Applies a torch model to a dataset for inference.

Parameters:

test_dataset (Dataset[str, Any]) – each item in this dataset is a couple (item_unique_id, item)
model (nn.Module, optional) – torch model. Overrides the existing model, if given. Defaults to None.

Returns:

maps each item ID to the corresponding predicted: value(s).

Return type:

Dict[str, Any]

abstract transform_predictions(batch: Tensor) → Tensor[source]: Post-process the predictions of the torch model (e.g., apply threshold in case of multi-label classifier).

class itwinai.torch.inference.MulticlassTorchPredictor(model: Module | ModelLoader, test_dataloader_class: str = 'torch.utils.data.DataLoader', test_dataloader_kwargs: Dict | None = None, name: str | None = None)[source]

Bases: TorchPredictor

Applies a pre-trained torch model to unseen data for multiclass classification.

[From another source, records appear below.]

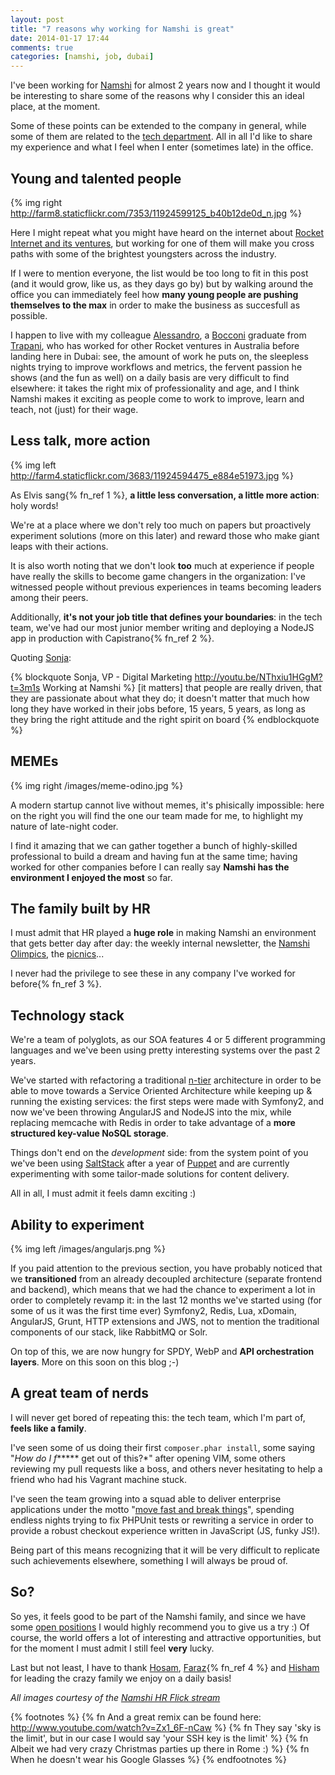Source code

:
 ```yaml
---
layout: post
title: "7 reasons why working for Namshi is great"
date: 2014-01-17 17:44
comments: true
categories: [namshi, job, dubai]
---
```


I've been working for [Namshi](http://namshi.com) for almost 2
years now and I thought it would be interesting to share some
of the reasons why I consider this an ideal place, at the moment.

<!-- more -->

Some of these points can be extended to the company in general,
while some of them are related to the [tech department](http://tech.namshi.com).
All in all I'd like to share my experience and what I feel when
I enter (sometimes late) in the office.

## Young and talented people

{% img right http://farm8.staticflickr.com/7353/11924599125_b40b12de0d_n.jpg %}

Here I might repeat what you might have heard on the internet
about [Rocket Internet and its ventures](http://www.rocket-internet.de/ventures),
but working for one of them will make you cross paths with some
of the brightest youngsters across the industry.

If I were to mention everyone, the list would be too long to
fit in this post (and it would grow, like us, as they days go by)
but by walking around the office you can immediately feel
how **many young people are pushing themselves to the max** in
order to make the business as succesfull as possible.

I happen to live with my colleague
[Alessandro](http://ae.linkedin.com/in/casuccioalex),
a [Bocconi](http://www.unibocconi.eu/wps/wcm/connect/Bocconi/SitoPubblico_EN/Navigation+Tree/Home/)
graduate from [Trapani](http://en.wikipedia.org/wiki/Trapani),
who has worked for other Rocket ventures in Australia
before landing here in Dubai: see, the amount of work he puts on,
the sleepless nights trying to improve workflows and metrics,
the fervent passion he shows (and the fun as well) on a daily basis
are very difficult to find elsewhere: it takes the right mix
of professionality and age, and I think Namshi makes it
exciting as people come to work to improve, learn and teach,
not (just) for their wage.

## Less talk, more action

{% img left http://farm4.staticflickr.com/3683/11924594475_e884e51973.jpg %}

As Elvis sang{% fn_ref 1 %}, **a little less conversation,
a little more action**: holy words!

We're at a place where we don't rely too much on papers
but proactively experiment solutions (more on this later)
and reward those who make giant leaps with their actions.

It is also worth noting that we don't look **too** much at
experience if people have really the skills to become game changers
in the organization: I've witnessed people without previous
experiences in teams becoming leaders among their peers.

Additionally, **it's not your job title that defines your boundaries**:
in the tech team, we've had our most junior member writing and deploying
a NodeJS app in production with Capistrano{% fn_ref 2 %}.

Quoting [Sonja](ae.linkedin.com/in/sonjaneuber):

{% blockquote Sonja, VP - Digital Marketing http://youtu.be/NThxiu1HGgM?t=3m1s Working at Namshi %}
[it matters] that people are really driven, that they are passionate about what they do; it doesn't matter that much how long they have worked in their jobs before, 15 years, 5 years, as long as they bring the right attitude and the right spirit on board
{% endblockquote %}

## MEMEs

{% img right /images/meme-odino.jpg %}

A modern startup cannot live without memes, it's phisically impossible:
here on the right you will find the one our team made for me,
to highlight my nature of late-night coder.

I find it amazing that we can gather together a bunch
of highly-skilled professional to build a dream and having
fun at the same time; having worked for other companies before
I can really say **Namshi has the environment I enjoyed the most**
so far.

## The family built by HR

I must admit that HR played a **huge role** in making
Namshi an environment that gets better day after day:
the weekly internal newsletter, the
[Namshi Olimpics](http://www.flickr.com/photos/106891956@N06/sets/72157637043616496/),
the [picnics](http://www.flickr.com/photos/106891956@N06/sets/72157637897125985/)...

I never had the privilege to see these in any company
I've worked for before{% fn_ref 3 %}. 

## Technology stack

We're a team of polyglots, as our SOA features 4 or 5 different
programming languages and we've been using pretty interesting
systems over the past 2 years.

We've started with refactoring a traditional
[n-tier](http://en.wikipedia.org/wiki/Multitier_architecture)
architecture in order to be able to move towards a
Service Oriented Architecture while keeping up & running
the existing services: the first steps were made with
Symfony2, and now we've been throwing AngularJS and NodeJS
into the mix, while replacing memcache with Redis in order
to take advantage of a **more structured key-value NoSQL
storage**.

Things don't end on the *development* side: from the system point of you
we've been using [SaltStack](http://www.saltstack.com/) after a year of
[Puppet](http://puppetlabs.com/) and are currently experimenting with
some tailor-made solutions for content delivery.

All in all, I must admit it feels damn exciting :)

## Ability to experiment

{% img left /images/angularjs.png %}

If you paid attention to the previous section, you have probably
noticed that we **transitioned** from an already decoupled architecture
(separate frontend and backend), which means that we had the
chance to experiment a lot in order to completely revamp it:
in the last 12 months we've started using (for some of us
it was the first time ever) Symfony2, Redis, Lua, xDomain,
AngularJS, Grunt, HTTP extensions and JWS, not to mention the
traditional components of our stack, like RabbitMQ or Solr. 

On top of this, we are now hungry for SPDY, WebP
and **API orchestration layers**.
More on this soon on this blog ;-)

## A great team of nerds

I will never get bored of repeating this: the tech team, which
I'm part of, **feels like a family**.

I've seen some of us doing their first `composer.phar install`,
some saying "*How do I f****** get out of this?*" after
opening VIM, some others reviewing my pull requests like a boss,
and others never hesitating to help a friend who
had his Vagrant machine stuck.

I've seen the team growing into a squad able to deliver
enterprise applications under the motto
"[move fast and break things](http://www.theverge.com/2013/8/14/4621378/the-facebook-ification-of-instagram-begins-today)",
spending endless nights trying to fix PHPUnit tests or
rewriting a service in order to provide a robust checkout
experience written in JavaScript (JS, funky JS!).

Being part of this means recognizing that it will be very
difficult to replicate such achievements elsewhere,	
something I will always be proud of.

## So?

So yes, it feels good to be part of the Namshi family, and since
we have some [open positions](/if-you-love-angularjs-you-should-definitely-join-us-dot-dot-dot-were-hiring/)
I would highly recommend you to give us a try :) Of course,
the world offers a lot of interesting and attractive
opportunities, but for the moment I must admit I still feel
**very** lucky.

Last but not least, I have to thank [Hosam](http://ae.linkedin.com/in/hosam),
[Faraz](http://ae.linkedin.com/in/farazkhalid){% fn_ref 4 %} and
[Hisham](http://de.linkedin.com/in/hzarka) for leading the
crazy family we enjoy on a daily basis!

*All images courtesy of the [Namshi HR Flick stream](http://www.flickr.com/photos/106891956@N06/)*

{% footnotes %}
	{% fn And a great remix can be found here: http://www.youtube.com/watch?v=Zx1_6F-nCaw %}
	{% fn They say 'sky is the limit', but in our case I would say 'your SSH key is the limit' %}
	{% fn Albeit we had very crazy Christmas parties up there in Rome :) %}
	{% fn When he doesn't wear his Google Glasses %}
{% endfootnotes %}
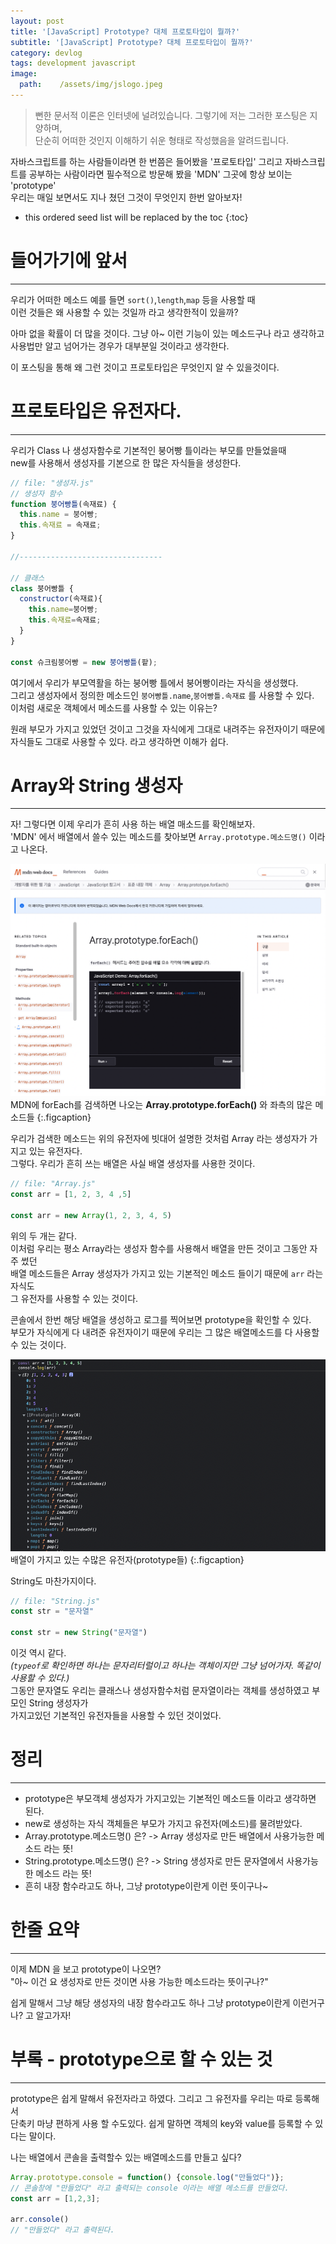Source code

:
 ```yaml
---
layout: post
title: '[JavaScript] Prototype? 대체 프로토타입이 뭘까?'
subtitle: '[JavaScript] Prototype? 대체 프로토타입이 뭘까?'
category: devlog
tags: development javascript
image:
  path:    /assets/img/jslogo.jpeg
---
```

>뻔한 문서적 이론은 인터넷에 널려있습니다. 그렇기에 저는 그러한 포스팅은 지양하며,  
>단순히 어떠한 것인지 이해하기 쉬운 형태로 작성했음을 알려드립니다.  

자바스크립트를 하는 사람들이라면 한 번쯤은 들어봤을 '프로토타입' 그리고 자바스크립트를
공부하는 사람이라면 필수적으로 방문해 봤을 'MDN' 그곳에 항상 보이는 'prototype'  
우리는 매일 보면서도 지나 쳤던 그것이 무엇인지 한번 알아보자!  

<!--more-->

* this ordered seed list will be replaced by the toc
{:toc}  

# 들어가기에 앞서  
---  
우리가 어떠한 메소드 예를 들면 `sort()`,`length`,`map` 등을 사용할 때  
이런 것들은 왜 사용할 수 있는 것일까 라고 생각한적이 있을까?  

아마 없을 확률이 더 많을 것이다. 그냥 아~ 이런 기능이 있는 메소드구나 라고 생각하고  
사용법만 알고 넘어가는 경우가 대부분일 것이라고 생각한다.  

이 포스팅을 통해 왜 그런 것이고 프로토타입은 무엇인지 알 수 있을것이다.  

# 프로토타입은 유전자다.  
---  
우리가 Class 나 생성자함수로 기본적인 붕어빵 틀이라는 부모를 만들었을때  
new를 사용해서 생성자를 기본으로 한 많은 자식들을 생성한다.  

```js  
// file: "생성자.js"  
// 생성자 함수
function 붕어빵틀(속재료) {
  this.name = 붕어빵;
  this.속재료 = 속재료;
}

//--------------------------------

// 클래스
class 붕어빵틀 {
  constructor(속재료){
    this.name=붕어빵;
    this.속재료=속재료;
  }
}

const 슈크림붕어빵 = new 붕어빵틀(팥);
```

여기에서 우리가 부모역활을 하는 붕어빵 틀에서 붕어빵이라는 자식을 생성했다.  
그리고 생성자에서 정의한 메소드인 `붕어빵틀.name`,`붕어빵틀.속재료` 를 사용할 수 있다.  
이처럼 새로운 객체에서 메소드를 사용할 수 있는 이유는?  

원래 부모가 가지고 있었던 것이고 그것을 자식에게 그대로 내려주는 유전자이기 때문에  
자식들도 그대로 사용할 수 있다. 라고 생각하면 이해가 쉽다.  

# Array와 String 생성자  
---  
자! 그렇다면 이제 우리가 흔히 사용 하는 배열 매소드를 확인해보자.  
'MDN' 에서 배열에서 쓸수 있는 메소드를 찾아보면 `Array.prototype.메소드명()` 이라고 나온다.  

![mdn](/assets/img/develop/2022-03-06-devlop/2022-03-06-prototype.png)  
MDN에 forEach를 검색하면 나오는 __Array.prototype.forEach()__  와 좌측의 많은 메소드들
{:.figcaption}  

우리가 검색한 메소드는 위의 유전자에 빗대어 설명한 것처럼 Array 라는 생성자가 가지고 있는 유전자다.  
그렇다. 우리가 흔히 쓰는 배열은 사실 배열 생성자를 사용한 것이다.  

```js  
// file: "Array.js"
const arr = [1, 2, 3, 4 ,5]

const arr = new Array(1, 2, 3, 4, 5)
```  

위의 두 개는 같다.  
이처럼 우리는 평소 Array라는 생성자 함수를 사용해서 배열을 만든 것이고 그동안 자주 썼던  
배열 메소드들은 Array 생성자가 가지고 있는 기본적인 메소드 들이기 때문에 `arr` 라는 자식도  
그 유전자를 사용할 수 있는 것이다.  

콘솔에서 한번 해당 배열을 생성하고 로그를 찍어보면 prototype을 확인할 수 있다.  
부모가 자식에게 다 내려준 유전자이기 때문에 우리는 그 많은 배열메소드를 다 사용할 수 있는 것이다.  

![console](/assets/img/develop/2022-03-06-devlop/2022-03-06-prototype2.png)  
배열이 가지고 있는 수많은 유전자(prototype들)
{:.figcaption}  

String도 마찬가지이다.  

```js  
// file: "String.js"
const str = "문자열"

const str = new String("문자열")
```  

이것 역시 같다.  
_(`typeof`로 확인하면 하나는 문자리터럴이고 하나는 객체이지만 그냥 넘어가자. 똑같이 사용할 수 있다.)_  
그동안 문자열도 우리는 클래스나 생성자함수처럼 문자열이라는 객체를 생성하였고 부모인 String 생성자가  
가지고있던 기본적인 유전자들을 사용할 수 있던 것이었다.  

# 정리  
---  
* prototype은 부모객체 생성자가 가지고있는 기본적인 메소드들 이라고 생각하면 된다.
* new로 생성하는 자식 객체들은 부모가 가지고 유전자(메소드)를 물려받았다.
* Array.prototype.메소드명() 은? -> Array 생성자로 만든 배열에서 사용가능한 메소드 라는 뜻!
* String.prototype.메소드명() 은? -> String 생성자로 만든 문자열에서 사용가능한 메소드 라는 뜻!
* 흔히 내장 함수라고도 하나, 그냥 prototype이란게 이런 뜻이구나~

# 한줄 요약  
---  

이제 MDN 을 보고 prototype이 나오면?  
"아~ 이건 요 생성자로 만든 것이면 사용 가능한 메소드라는 뜻이구나?"  

쉽게 말해서 그냥 해당 생성자의 내장 함수라고도 하나 그냥 prototype이란게 이런거구나? 고 알고가자!  

# 부록 - prototype으로 할 수 있는 것  
---  
prototype은 쉽게 말해서 유전자라고 하였다. 그리고 그 유전자를 우리는 따로 등록해서  
단축키 마냥 편하게 사용 할 수도있다. 쉽게 말하면 객체의 key와 value를 등록할 수 있다는 말이다.  

나는 배열에서 콘솔을 출력할수 있는 배열메소드를 만들고 싶다?
```js
Array.prototype.console = function() {console.log("만들었다")};
// 콘솔창에 "만들었다" 라고 출력되는 console 이라는 배열 메소드를 만들었다.
const arr = [1,2,3];

arr.console()
// "만들었다" 라고 출력된다.
```
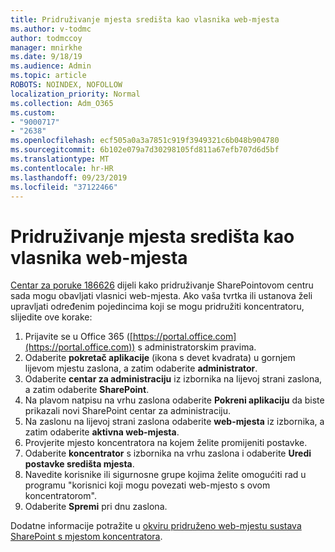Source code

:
 ```yaml
---
title: Pridruživanje mjesta središta kao vlasnika web-mjesta
ms.author: v-todmc
author: todmccoy
manager: mnirkhe
ms.date: 9/18/19
ms.audience: Admin
ms.topic: article
ROBOTS: NOINDEX, NOFOLLOW
localization_priority: Normal
ms.collection: Adm_O365
ms.custom:
- "9000717"
- "2638"
ms.openlocfilehash: ecf505a0a3a7851c919f3949321c6b048b904780
ms.sourcegitcommit: 6b102e079a7d30298105fd811a67efb707d6d5bf
ms.translationtype: MT
ms.contentlocale: hr-HR
ms.lasthandoff: 09/23/2019
ms.locfileid: "37122466"
---
```

# <a name="associate-hub-sites-as-site-owner"></a>Pridruživanje mjesta središta kao vlasnika web-mjesta

[Centar za poruke 186626](https://admin.microsoft.com/Adminportal/Home?source=applauncher#/MessageCenter?id=MC186626) dijeli kako pridruživanje SharePointovom centru sada mogu obavljati vlasnici web-mjesta. Ako vaša tvrtka ili ustanova želi upravljati određenim pojedincima koji se mogu pridružiti koncentratoru, slijedite ove korake: 

1. Prijavite se u Office 365 ([https://portal.office.com](https://portal.office.com)) s administratorskim pravima.
2. Odaberite **pokretač aplikacije** (ikona s devet kvadrata) u gornjem lijevom mjestu zaslona, a zatim odaberite **administrator**.
3. Odaberite **centar za administraciju** iz izbornika na lijevoj strani zaslona, a zatim odaberite **SharePoint**.
4. Na plavom natpisu na vrhu zaslona odaberite **Pokreni aplikaciju** da biste prikazali novi SharePoint centar za administraciju.
5. Na zaslonu na lijevoj strani zaslona odaberite **web-mjesta** iz izbornika, a zatim odaberite **aktivna web-mjesta**.
6. Provjerite mjesto koncentratora na kojem želite promijeniti postavke.
7. Odaberite **koncentrator** s izbornika na vrhu zaslona i odaberite **Uredi postavke središta mjesta**.
8. Navedite korisnike ili sigurnosne grupe kojima želite omogućiti rad u programu "korisnici koji mogu povezati web-mjesto s ovom koncentratorom".
9. Odaberite **Spremi** pri dnu zaslona.

Dodatne informacije potražite u [okviru pridruženo web-mjestu sustava SharePoint s mjestom koncentratora](https://support.office.com/article/associate-a-sharepoint-site-with-a-hub-site-ae0009fd-af04-4d3d-917d-88edb43efc05).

transform_predictions(batch: Tensor) → Tensor[source]: Post-process the predictions of the torch model (e.g., apply threshold in case of multi-label classifier).

class itwinai.torch.inference.MultilabelTorchPredictor(model: Module | ModelLoader, test_dataloader_class: str = 'torch.utils.data.DataLoader', test_dataloader_kwargs: Dict | None = None, threshold: float = 0.5, name: str | None = None)[source]

Bases: TorchPredictor

Applies a pre-trained torch model to unseen data for multilabel classification, applying a threshold on the output of the neural network.

threshold: float = 0.5: Threshold to transform probabilities into class predictions. Defaults to 0.5.

transform_predictions(batch: Tensor) → Tensor[source]: Post-process the predictions of the torch model (e.g., apply threshold in case of multi-label classifier).

class itwinai.torch.inference.RegressionTorchPredictor(model: Module | ModelLoader, test_dataloader_class: str = 'torch.utils.data.DataLoader', test_dataloader_kwargs: Dict | None = None, name: str | None = None)[source]

Bases: TorchPredictor

Applies a pre-trained torch model to unseen data for regression, leaving untouched the output of the neural network.

transform_predictions(batch: Tensor) → Tensor[source]: Post-process the predictions of the torch model (e.g., apply threshold in case of multi-label classifier).

loggers.py

class itwinai.torch.loggers.ItwinaiLogger(itwinai_logger: Logger, log_model: Literal['all'] | bool = False)[source]

Bases: Logger

Adapter between PyTorch Lightning logger and itwinai logger.

This adapter forwards logging calls from PyTorch Lightning to the itwinai Logger instance, using the itwinai Logger’s log method. It supports the lightning logging of metrics, hyperparameters, and checkpoints. Additionally, any function calls can be forwarded to the itwinai logger instance though the experiment property of this Adapter.

property name: str | None: Return the experiment name.

property version: int | str | None: Return the experiment version.

property save_dir: str | None: Return the directory where the logs are stored.

property experiment: Logger

Lightning Logger function. Initializes and returns the itwinai Logger context for experiment tracking.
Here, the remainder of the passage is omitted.